#### [MATERIALS PROVIDED]
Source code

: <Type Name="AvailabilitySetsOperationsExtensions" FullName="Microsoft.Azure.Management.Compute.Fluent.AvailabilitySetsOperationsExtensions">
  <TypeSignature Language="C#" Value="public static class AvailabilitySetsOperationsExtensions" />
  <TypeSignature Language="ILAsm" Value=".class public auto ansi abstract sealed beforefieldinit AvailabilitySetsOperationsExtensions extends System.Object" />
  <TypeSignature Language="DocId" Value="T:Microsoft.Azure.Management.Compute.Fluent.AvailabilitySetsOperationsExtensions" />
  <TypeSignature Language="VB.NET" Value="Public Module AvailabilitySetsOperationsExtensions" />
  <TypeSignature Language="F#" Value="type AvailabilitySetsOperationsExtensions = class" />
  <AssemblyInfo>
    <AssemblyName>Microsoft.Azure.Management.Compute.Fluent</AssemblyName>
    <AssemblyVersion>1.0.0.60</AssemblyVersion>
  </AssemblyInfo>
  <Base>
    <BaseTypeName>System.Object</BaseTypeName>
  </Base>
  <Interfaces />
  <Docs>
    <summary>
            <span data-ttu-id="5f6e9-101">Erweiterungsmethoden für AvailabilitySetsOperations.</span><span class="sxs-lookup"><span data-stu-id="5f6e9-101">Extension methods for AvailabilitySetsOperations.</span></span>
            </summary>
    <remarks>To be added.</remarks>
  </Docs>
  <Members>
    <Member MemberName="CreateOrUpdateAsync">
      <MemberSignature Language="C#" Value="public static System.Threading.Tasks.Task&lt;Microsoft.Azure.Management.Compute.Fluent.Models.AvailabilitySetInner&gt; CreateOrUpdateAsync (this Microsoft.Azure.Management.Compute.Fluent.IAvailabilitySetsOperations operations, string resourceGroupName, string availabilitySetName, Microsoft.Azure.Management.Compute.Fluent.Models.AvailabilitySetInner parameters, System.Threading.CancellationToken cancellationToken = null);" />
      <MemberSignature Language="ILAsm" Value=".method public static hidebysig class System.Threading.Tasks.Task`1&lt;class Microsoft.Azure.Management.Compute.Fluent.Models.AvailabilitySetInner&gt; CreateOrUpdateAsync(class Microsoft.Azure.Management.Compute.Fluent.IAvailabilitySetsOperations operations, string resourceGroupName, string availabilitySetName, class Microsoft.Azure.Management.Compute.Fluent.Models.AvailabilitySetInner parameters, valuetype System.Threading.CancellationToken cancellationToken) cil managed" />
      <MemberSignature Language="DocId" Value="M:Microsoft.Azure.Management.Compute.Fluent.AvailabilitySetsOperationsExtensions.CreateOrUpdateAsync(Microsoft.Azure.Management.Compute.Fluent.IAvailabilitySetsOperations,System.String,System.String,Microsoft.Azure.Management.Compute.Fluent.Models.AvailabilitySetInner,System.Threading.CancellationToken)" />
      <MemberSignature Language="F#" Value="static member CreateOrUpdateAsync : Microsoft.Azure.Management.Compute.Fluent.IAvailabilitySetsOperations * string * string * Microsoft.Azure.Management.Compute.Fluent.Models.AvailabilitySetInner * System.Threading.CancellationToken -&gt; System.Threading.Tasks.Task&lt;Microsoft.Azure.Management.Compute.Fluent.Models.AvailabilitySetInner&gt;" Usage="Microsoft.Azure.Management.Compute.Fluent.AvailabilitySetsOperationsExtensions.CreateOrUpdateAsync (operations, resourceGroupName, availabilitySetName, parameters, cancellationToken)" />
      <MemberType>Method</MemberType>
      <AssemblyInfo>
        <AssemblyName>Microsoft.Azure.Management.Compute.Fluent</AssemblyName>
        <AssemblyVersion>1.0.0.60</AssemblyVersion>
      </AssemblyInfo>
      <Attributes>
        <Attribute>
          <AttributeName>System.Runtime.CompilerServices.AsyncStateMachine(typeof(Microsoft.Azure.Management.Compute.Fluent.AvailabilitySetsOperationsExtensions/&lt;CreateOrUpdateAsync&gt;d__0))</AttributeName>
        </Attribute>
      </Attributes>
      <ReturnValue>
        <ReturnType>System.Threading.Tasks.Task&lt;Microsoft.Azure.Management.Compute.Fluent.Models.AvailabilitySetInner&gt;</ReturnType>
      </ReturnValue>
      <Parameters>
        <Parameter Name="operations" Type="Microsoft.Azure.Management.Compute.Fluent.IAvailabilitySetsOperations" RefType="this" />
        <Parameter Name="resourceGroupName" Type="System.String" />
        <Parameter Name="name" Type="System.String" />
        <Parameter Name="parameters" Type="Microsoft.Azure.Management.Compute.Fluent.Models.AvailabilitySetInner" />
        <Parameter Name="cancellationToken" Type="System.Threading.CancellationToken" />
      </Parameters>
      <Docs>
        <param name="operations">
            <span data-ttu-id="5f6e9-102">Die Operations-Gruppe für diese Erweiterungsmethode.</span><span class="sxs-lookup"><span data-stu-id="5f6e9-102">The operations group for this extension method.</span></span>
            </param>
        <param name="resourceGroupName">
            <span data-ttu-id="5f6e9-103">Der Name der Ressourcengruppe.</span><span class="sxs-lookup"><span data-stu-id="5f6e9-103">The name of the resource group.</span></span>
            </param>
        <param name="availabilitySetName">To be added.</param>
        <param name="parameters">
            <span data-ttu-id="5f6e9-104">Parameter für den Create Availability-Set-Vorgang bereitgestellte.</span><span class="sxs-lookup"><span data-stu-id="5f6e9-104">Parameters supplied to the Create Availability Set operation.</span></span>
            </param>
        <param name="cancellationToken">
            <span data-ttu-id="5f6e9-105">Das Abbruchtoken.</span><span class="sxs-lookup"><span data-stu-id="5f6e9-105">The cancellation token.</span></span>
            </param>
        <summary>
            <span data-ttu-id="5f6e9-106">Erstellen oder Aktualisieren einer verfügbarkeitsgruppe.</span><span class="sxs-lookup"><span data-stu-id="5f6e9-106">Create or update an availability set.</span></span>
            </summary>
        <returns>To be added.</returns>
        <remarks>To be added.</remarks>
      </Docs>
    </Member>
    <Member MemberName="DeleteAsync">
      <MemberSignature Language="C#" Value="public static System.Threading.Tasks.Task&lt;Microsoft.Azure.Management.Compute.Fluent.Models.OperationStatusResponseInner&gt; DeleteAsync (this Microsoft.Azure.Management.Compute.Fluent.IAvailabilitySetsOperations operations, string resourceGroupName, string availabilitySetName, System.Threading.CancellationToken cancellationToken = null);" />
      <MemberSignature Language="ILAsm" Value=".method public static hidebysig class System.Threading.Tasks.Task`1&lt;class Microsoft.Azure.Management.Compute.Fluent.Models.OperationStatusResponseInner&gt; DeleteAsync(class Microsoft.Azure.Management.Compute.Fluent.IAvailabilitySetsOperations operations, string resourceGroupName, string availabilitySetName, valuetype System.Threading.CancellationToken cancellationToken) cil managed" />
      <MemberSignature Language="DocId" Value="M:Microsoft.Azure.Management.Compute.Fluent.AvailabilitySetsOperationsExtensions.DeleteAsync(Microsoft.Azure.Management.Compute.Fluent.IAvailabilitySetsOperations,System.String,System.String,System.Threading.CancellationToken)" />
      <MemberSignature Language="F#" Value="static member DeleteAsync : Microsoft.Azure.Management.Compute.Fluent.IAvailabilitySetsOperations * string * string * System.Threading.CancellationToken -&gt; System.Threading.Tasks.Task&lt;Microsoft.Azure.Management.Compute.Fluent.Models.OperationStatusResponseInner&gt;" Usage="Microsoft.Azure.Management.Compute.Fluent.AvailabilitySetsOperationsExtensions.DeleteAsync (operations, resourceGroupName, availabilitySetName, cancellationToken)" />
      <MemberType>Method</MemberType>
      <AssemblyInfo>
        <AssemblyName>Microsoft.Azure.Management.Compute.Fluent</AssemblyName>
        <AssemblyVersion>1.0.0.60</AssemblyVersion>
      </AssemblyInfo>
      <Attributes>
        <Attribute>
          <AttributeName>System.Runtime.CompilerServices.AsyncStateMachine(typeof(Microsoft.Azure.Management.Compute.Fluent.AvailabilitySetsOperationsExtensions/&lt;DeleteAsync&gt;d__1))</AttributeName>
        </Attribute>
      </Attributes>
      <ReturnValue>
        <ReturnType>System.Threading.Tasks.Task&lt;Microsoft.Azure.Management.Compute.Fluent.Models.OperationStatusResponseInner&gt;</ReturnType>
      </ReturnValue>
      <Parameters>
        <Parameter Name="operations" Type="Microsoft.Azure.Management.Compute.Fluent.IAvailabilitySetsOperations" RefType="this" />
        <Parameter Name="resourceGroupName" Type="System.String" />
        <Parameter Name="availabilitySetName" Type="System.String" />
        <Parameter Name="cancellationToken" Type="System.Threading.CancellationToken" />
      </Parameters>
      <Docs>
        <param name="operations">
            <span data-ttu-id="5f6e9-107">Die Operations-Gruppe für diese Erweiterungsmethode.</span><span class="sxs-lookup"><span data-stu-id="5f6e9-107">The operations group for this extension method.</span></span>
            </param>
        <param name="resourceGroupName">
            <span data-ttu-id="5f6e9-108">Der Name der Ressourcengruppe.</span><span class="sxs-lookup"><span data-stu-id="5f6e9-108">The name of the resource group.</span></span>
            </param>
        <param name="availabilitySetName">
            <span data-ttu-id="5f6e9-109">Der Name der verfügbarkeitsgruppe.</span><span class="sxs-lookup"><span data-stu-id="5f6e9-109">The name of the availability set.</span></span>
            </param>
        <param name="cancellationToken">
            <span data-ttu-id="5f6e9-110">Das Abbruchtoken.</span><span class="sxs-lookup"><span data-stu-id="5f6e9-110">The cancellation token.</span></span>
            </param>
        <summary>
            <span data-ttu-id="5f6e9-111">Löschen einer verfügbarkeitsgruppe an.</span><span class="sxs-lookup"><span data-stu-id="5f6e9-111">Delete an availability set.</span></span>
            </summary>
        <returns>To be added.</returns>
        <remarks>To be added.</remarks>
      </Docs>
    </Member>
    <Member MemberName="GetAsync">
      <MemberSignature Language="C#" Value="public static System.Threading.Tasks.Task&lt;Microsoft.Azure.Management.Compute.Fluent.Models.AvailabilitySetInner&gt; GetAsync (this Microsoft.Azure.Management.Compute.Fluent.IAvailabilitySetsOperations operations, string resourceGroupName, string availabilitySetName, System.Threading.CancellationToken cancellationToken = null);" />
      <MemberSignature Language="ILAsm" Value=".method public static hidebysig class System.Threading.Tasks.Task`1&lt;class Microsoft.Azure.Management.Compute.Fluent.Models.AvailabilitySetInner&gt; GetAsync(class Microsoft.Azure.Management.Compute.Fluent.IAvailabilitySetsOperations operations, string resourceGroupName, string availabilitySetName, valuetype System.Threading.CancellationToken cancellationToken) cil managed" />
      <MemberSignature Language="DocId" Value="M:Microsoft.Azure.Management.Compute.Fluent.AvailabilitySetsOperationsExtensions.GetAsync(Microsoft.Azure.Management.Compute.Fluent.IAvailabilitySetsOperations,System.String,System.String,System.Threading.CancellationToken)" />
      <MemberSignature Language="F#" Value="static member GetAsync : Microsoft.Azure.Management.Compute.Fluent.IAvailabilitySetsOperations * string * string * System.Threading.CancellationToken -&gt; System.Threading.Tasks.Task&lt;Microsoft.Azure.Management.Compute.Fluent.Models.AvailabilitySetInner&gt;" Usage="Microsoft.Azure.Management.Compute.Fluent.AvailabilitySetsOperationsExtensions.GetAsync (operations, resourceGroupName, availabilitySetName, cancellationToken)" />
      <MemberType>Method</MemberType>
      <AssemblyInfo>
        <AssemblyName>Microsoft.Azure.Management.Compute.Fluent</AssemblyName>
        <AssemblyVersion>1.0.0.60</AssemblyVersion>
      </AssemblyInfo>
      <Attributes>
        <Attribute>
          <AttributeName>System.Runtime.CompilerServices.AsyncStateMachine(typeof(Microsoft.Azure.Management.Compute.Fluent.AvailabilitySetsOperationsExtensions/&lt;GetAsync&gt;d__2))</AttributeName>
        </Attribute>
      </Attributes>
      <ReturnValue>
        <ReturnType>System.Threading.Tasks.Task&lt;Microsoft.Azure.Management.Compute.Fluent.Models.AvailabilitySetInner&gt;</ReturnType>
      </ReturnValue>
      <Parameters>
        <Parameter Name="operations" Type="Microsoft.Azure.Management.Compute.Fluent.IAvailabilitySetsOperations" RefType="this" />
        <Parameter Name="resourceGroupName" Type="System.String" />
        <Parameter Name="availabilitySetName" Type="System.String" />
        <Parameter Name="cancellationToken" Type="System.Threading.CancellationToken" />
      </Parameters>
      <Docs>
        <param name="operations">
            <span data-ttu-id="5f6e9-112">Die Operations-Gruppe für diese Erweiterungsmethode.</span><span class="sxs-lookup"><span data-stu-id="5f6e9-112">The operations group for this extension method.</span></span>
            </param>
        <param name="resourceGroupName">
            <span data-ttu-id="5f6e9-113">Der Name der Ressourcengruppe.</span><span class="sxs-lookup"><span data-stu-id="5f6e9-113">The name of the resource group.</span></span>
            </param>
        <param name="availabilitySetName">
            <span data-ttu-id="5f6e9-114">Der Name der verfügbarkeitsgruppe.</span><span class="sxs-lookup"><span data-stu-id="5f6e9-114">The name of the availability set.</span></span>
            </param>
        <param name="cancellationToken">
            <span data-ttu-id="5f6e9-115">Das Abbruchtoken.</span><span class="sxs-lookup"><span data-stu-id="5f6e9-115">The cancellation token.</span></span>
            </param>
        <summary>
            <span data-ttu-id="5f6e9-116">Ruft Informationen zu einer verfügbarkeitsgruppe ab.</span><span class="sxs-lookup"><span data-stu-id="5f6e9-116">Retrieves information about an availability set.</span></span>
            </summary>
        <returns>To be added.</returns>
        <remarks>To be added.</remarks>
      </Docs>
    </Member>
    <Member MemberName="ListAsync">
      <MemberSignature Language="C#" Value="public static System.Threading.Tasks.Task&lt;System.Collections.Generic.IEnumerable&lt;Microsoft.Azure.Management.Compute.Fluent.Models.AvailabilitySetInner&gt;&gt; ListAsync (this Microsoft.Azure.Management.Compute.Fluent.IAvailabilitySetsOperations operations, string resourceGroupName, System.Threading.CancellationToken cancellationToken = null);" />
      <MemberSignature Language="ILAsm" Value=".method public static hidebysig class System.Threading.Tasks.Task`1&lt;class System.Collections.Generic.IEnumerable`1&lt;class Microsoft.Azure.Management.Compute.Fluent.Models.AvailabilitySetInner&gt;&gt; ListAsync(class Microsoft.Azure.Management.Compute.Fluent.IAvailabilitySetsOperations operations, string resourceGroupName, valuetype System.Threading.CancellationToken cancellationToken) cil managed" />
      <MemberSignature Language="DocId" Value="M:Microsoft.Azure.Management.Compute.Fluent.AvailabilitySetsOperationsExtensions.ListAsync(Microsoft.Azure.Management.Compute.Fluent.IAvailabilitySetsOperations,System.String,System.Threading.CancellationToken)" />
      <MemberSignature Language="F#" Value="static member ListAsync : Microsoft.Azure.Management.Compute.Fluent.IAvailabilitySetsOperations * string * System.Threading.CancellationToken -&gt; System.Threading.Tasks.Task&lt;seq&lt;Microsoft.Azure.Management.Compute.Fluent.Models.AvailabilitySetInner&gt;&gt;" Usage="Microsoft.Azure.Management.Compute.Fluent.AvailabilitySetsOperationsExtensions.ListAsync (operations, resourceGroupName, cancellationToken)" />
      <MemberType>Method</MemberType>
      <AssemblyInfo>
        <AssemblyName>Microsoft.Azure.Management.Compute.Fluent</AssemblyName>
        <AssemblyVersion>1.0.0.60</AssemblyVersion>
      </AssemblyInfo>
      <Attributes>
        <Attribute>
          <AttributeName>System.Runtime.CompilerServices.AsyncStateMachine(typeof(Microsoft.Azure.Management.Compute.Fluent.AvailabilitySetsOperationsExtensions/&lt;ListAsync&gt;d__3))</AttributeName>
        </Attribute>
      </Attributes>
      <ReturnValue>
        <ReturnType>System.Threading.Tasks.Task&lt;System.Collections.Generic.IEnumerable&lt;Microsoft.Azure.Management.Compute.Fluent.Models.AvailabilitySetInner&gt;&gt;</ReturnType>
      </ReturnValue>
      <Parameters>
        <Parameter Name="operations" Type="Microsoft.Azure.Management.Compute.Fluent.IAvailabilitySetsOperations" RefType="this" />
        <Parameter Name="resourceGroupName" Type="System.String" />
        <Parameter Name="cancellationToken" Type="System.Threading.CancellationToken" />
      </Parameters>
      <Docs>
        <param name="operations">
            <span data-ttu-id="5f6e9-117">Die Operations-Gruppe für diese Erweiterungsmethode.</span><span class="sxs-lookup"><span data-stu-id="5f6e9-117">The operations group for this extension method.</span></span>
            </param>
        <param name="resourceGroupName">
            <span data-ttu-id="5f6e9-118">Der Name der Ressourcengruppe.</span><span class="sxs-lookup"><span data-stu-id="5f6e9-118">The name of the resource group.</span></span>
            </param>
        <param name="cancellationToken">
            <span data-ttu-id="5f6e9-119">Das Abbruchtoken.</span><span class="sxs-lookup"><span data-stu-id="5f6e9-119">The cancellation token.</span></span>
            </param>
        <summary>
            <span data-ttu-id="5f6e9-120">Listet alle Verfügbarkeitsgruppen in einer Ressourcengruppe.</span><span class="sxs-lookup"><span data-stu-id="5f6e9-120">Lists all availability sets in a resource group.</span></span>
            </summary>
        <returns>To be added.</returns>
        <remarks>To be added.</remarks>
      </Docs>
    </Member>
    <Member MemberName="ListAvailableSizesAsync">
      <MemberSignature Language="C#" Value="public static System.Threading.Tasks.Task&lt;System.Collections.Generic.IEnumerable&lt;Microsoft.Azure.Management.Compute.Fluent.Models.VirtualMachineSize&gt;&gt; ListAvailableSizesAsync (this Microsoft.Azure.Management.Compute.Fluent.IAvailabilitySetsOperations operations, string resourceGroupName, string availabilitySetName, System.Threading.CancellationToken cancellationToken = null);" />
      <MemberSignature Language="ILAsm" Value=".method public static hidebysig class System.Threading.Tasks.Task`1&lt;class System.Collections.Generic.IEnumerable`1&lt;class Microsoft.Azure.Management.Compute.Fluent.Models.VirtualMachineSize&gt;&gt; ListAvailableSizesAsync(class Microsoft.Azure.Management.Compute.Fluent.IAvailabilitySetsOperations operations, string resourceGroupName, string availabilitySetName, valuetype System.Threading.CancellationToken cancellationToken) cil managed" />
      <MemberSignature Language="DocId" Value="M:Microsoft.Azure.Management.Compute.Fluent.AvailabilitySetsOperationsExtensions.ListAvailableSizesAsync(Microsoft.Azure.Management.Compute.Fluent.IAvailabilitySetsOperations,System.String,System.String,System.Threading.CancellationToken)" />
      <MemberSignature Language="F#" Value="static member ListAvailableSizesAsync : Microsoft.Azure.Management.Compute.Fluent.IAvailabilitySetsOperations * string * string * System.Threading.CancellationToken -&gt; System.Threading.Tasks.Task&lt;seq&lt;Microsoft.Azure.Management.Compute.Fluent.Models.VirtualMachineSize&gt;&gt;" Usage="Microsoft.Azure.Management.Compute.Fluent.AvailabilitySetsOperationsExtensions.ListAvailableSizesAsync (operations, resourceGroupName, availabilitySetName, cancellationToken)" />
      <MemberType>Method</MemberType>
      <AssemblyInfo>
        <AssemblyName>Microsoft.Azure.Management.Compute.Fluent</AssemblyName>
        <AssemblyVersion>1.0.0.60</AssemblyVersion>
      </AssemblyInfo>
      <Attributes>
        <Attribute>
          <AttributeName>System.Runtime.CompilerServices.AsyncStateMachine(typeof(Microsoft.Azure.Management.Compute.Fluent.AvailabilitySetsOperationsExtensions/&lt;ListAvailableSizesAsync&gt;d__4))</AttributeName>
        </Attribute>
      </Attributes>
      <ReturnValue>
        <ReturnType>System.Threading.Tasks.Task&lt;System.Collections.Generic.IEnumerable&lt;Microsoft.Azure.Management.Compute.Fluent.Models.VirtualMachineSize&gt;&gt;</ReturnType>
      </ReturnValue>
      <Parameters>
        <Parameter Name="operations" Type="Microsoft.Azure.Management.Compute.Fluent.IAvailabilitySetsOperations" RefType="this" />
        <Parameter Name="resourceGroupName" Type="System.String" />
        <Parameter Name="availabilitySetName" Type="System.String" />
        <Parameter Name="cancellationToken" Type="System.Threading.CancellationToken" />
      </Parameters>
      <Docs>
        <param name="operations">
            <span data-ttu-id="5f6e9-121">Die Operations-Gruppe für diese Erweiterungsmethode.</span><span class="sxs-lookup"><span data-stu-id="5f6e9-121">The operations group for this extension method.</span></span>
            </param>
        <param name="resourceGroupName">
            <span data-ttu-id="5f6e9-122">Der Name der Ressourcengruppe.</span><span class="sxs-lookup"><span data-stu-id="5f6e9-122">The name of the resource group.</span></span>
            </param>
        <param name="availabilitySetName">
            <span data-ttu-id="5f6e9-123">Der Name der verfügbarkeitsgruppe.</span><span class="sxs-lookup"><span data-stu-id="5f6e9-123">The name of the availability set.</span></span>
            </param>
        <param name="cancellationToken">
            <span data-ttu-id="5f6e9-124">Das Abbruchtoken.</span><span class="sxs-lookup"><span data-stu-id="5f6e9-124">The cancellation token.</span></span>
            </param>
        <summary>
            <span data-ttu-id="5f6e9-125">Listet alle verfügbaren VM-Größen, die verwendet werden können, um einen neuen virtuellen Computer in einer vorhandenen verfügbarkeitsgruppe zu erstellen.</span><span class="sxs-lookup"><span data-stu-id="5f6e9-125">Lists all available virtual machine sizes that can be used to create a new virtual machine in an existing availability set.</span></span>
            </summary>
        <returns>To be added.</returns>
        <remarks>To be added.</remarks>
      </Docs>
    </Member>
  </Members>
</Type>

#### [PROBLEM]
Give the number of lines above that contain the word "Object", with no other text.

#### [RESPONSE AREA]
2